The most widespread hydro-testing performed in our business is on piping systems, which are routinely governed by ASME B31.3 or B31.4 design codes.  The test pressure requirements typically range from 1.0x the operating pressure up to 1.5x the design pressure of the piping.  The amount of time the pressure is maintained typically ranges from 10 minutes, up to 8 hours, but may be longer in certain circumstances.

 

Hydro-testing is largely considered to be the safest method of pressure testing, due to water's unique characteristic as a nearly incompressible fluid.  The inherent dangers of pressure testing with a compressible gas, such as air, are due to the compressible and therefore expansive nature of the same under failure.

Week of February 8, 2021

Constructability

[kon-struhkt - uh-bil-i-tee ]

Constructability is the process through which we insert construction knowledge and experience into the earlier lifecycle phases of a Project.  This is done to incorporate construction considerations in the planning, layout, design, and procurement of a project to optimize, or better enable, overall project execution success and field delivery.

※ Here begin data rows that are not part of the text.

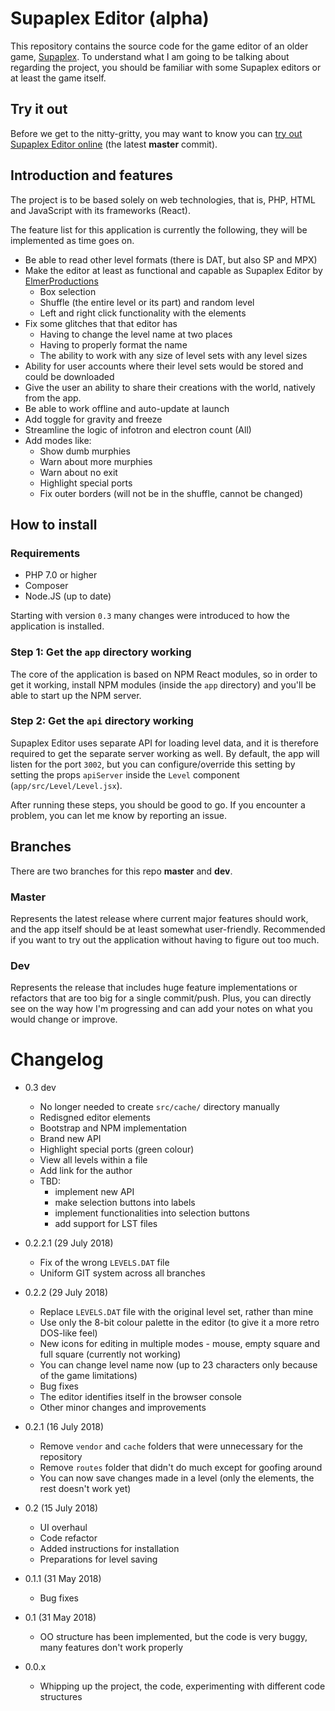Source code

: # Supaplex Editor (alpha)

This repository contains the source code for the game editor of an older game, [Supaplex](https://classicreload.com/supaplex.html).
To understand what I am going to be talking about regarding the project, you should be familiar with some Supaplex editors or at least the game itself.

## Try it out

Before we get to the nitty-gritty, you may want to know you can [try out Supaplex Editor online](https://www.supaplexeditor.imbenjamin.co.uk) (the latest **master** commit).

## Introduction and features

The project is to be based solely on web technologies, that is, PHP, HTML and JavaScript with its frameworks (React).

The feature list for this application is currently the following, they will be implemented as time goes on.

- Be able to read other level formats (there is DAT, but also SP and MPX)
- Make the editor at least as functional and capable as Supaplex Editor by [ElmerProductions](https://www.elmerproductions.com)
  - Box selection
  - Shuffle (the entire level or its part) and random level
  - Left and right click functionality with the elements
- Fix some glitches that that editor has
  - Having to change the level name at two places
  - Having to properly format the name
  - The ability to work with any size of level sets with any level sizes
- Ability for user accounts where their level sets would be stored and could be downloaded
- Give the user an ability to share their creations with the world, natively from the app.
- Be able to work offline and auto-update at launch
- Add toggle for gravity and freeze
- Streamline the logic of infotron and electron count (All)
- Add modes like:
  - Show dumb murphies
  - Warn about more murphies
  - Warn about no exit
  - Highlight special ports
  - Fix outer borders (will not be in the shuffle, cannot be changed)

## How to install

### Requirements

- PHP 7.0 or higher
- Composer
- Node.JS (up to date)

Starting with version `0.3` many changes were introduced to how the application is installed.

### Step 1: Get the `app` directory working

The core of the application is based on NPM React modules, so in order to get it working, install NPM modules (inside the `app` directory) and you'll be able to start up the NPM server.

### Step 2: Get the `api` directory working

Supaplex Editor uses separate API for loading level data, and it is therefore required to get the separate server working as well. By default, the app will listen for the port `3002`, but you can configure/override this setting by setting the props `apiServer` inside the `Level` component (`app/src/Level/Level.jsx`).

After running these steps, you should be good to go. If you encounter a problem, you can let me know by reporting an issue.

## Branches

There are two branches for this repo **master** and **dev**.

### Master

Represents the latest release where current major features should work, and the app itself should be at least somewhat user-friendly. Recommended if you want to try out the application without having to figure out too much.

### Dev

Represents the release that includes huge feature implementations or refactors that are too big for a single commit/push. Plus, you can directly see on the way how I'm progressing and can add your notes on what you would change or improve.

# Changelog

- 0.3 dev
  - No longer needed to create `src/cache/` directory manually
  - Redisgned editor elements
  - Bootstrap and NPM implementation
  - Brand new API
  - Highlight special ports (green colour)
  - View all levels within a file
  - Add link for the author
  - TBD:
    - implement new API
    - make selection buttons into labels
    - implement functionalities into selection buttons
    - add support for LST files
- 0.2.2.1 (29 July 2018)
  - Fix of the wrong `LEVELS.DAT` file
  - Uniform GIT system across all branches
- 0.2.2 (29 July 2018)

  - Replace `LEVELS.DAT` file with the original level set, rather than mine
  - Use only the 8-bit colour palette in the editor (to give it a more retro DOS-like feel)
  - New icons for editing in multiple modes - mouse, empty square and full square (currently not working)
  - You can change level name now (up to 23 characters only because of the game limitations)
  - Bug fixes
  - The editor identifies itself in the browser console
  - Other minor changes and improvements

- 0.2.1 (16 July 2018)

  - Remove `vendor` and `cache` folders that were unnecessary for the repository
  - Remove `routes` folder that didn't do much except for goofing around
  - You can now save changes made in a level (only the elements, the rest doesn't work yet)

- 0.2 (15 July 2018)

  - UI overhaul
  - Code refactor
  - Added instructions for installation
  - Preparations for level saving

- 0.1.1 (31 May 2018)
  - Bug fixes
- 0.1 (31 May 2018)
  - OO structure has been implemented, but the code is very buggy, many features don't work properly
- 0.0.x
  - Whipping up the project, the code, experimenting with different code structures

Success in a constructability program may be measured by HSE improvements, increased quality, reductions in costs, and fewer schedule delays amongst other measurables.

 

Key example considerations in the constructability process may include:

·        Simplified and Standardized Design

·        Construction Technologies

·        Modular or Pre-Assembly Designs

·        Operations Driven Schedule

·        Accessibility

·        Specifications and Procedures

·        Weather Considerations

The highest ability to influence project cost is during conceptual engineering and design.  As a project advances, this ability decreases, and the opportunity to incorporate construction experience into these phases decreases as well. Constructability is a continuous process of learning and development, with the vision of perpetually getting better!

Week of February 15, 2021

Mechanical Completion

[muh-kan-i-kuhl ] [ kuhm-plee-shuhn ]

Many industrial construction projects end for the Contractor at Mechanical Completion.  The contract and schedule are satisfied at this critical milestone.  Mechanical Completion is when construction has completed the work, in accordance with the contract to the extent required for the Client to begin commissioning activities.  In most cases, the only remaining construction work performed after Mechanical Completion will be minor punch list work that does not interfere with start-up. Some examples of those items include paint touch up, site cleanup, tagging of items, scaffold removal. etc.

 

Mechanical Completion may be simply defined as the end of the construction phase of a Project.  Post-construction phases typically include commissioning, which may be broken down further into a pre-commissioning phase.  At the end of the commissioning phase, the project is ready for start-up and subsequently, operation.

About the Author
Archie has 18+ years of industrial EPC experience in the Refining, Petrochemical and LNG industries. He has worked on projects across four continents, through widely varying conditions with multiple nationalities and languages. His responsibilities ranged from Field Engineering on maintenance projects to the Construction Management of new power and utility units comprising 5,000,000 man-hours and 1,000 craft personnel. His experience includes the review and development of SOW and contract documents, constructability input through FEED and detail design, construction estimate and schedule development, and Level 4 construction execution planning. Previous experience includes 15+ years at CB&I.